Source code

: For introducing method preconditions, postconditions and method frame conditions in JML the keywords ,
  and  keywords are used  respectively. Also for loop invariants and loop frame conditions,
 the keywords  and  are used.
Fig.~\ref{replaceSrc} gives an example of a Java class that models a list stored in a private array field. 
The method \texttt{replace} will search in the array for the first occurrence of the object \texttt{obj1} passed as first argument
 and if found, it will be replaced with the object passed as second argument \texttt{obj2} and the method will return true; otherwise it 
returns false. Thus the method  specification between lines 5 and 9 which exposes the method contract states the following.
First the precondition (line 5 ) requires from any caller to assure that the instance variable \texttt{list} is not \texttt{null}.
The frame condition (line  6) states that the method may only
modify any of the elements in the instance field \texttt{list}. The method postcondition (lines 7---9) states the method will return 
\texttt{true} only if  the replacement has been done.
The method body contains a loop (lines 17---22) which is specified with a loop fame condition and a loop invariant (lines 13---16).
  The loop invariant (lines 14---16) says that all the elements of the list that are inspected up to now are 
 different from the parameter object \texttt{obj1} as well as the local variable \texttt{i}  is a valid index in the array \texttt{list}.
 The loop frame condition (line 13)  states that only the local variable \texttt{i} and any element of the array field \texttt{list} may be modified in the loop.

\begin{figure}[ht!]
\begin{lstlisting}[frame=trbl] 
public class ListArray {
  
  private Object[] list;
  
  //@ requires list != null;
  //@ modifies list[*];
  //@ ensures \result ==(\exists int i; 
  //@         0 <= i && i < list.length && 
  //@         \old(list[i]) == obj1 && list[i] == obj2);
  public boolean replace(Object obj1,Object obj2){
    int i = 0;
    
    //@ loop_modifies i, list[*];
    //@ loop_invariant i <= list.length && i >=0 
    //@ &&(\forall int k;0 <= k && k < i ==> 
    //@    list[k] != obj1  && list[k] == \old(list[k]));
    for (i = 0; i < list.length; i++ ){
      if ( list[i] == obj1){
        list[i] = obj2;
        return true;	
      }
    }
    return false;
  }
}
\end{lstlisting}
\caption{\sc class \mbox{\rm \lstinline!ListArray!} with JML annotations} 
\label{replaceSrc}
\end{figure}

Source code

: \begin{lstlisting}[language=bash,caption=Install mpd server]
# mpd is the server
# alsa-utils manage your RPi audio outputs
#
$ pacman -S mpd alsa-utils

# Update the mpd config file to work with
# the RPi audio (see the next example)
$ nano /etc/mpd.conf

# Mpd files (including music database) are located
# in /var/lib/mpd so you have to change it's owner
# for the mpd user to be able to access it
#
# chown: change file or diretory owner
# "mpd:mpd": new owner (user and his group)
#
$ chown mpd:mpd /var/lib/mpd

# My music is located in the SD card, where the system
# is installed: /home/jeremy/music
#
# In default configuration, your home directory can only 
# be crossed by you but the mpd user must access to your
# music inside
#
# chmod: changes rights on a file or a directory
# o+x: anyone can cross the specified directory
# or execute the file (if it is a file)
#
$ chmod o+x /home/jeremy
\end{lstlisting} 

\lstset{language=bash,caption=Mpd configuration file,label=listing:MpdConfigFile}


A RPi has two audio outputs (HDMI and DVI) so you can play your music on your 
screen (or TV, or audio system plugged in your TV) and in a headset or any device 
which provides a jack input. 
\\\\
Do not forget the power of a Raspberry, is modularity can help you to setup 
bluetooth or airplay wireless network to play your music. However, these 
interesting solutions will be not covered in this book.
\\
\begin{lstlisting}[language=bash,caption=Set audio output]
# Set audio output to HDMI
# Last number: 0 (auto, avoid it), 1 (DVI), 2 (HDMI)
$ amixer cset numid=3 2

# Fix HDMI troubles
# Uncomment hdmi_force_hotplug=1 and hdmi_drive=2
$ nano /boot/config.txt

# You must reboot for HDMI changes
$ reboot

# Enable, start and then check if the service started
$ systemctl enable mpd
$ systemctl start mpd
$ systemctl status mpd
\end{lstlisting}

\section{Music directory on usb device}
^^^^^^^^
Transcribe, word for word, every line from the one containing "chmod o+x /home/jeremy" through the final line of the entries, and nothing else.

RESPONSE AREA:
$ chmod o+x /home/jeremy
\end{lstlisting} 

\lstset{language=bash,caption=Mpd configuration file,label=listing:MpdConfigFile}


A RPi has two audio outputs (HDMI and DVI) so you can play your music on your 
screen (or TV, or audio system plugged in your TV) and in a headset or any device 
which provides a jack input. 
\\\\
Do not forget the power of a Raspberry, is modularity can help you to setup 
bluetooth or airplay wireless network to play your music. However, these 
interesting solutions will be not covered in this book.
\\
\begin{lstlisting}[language=bash,caption=Set audio output]
# Set audio output to HDMI
# Last number: 0 (auto, avoid it), 1 (DVI), 2 (HDMI)
$ amixer cset numid=3 2

# Fix HDMI troubles
# Uncomment hdmi_force_hotplug=1 and hdmi_drive=2
$ nano /boot/config.txt

# You must reboot for HDMI changes
$ reboot

# Enable, start and then check if the service started
$ systemctl enable mpd
$ systemctl start mpd
$ systemctl status mpd
\end{lstlisting}

\section{Music directory on usb device}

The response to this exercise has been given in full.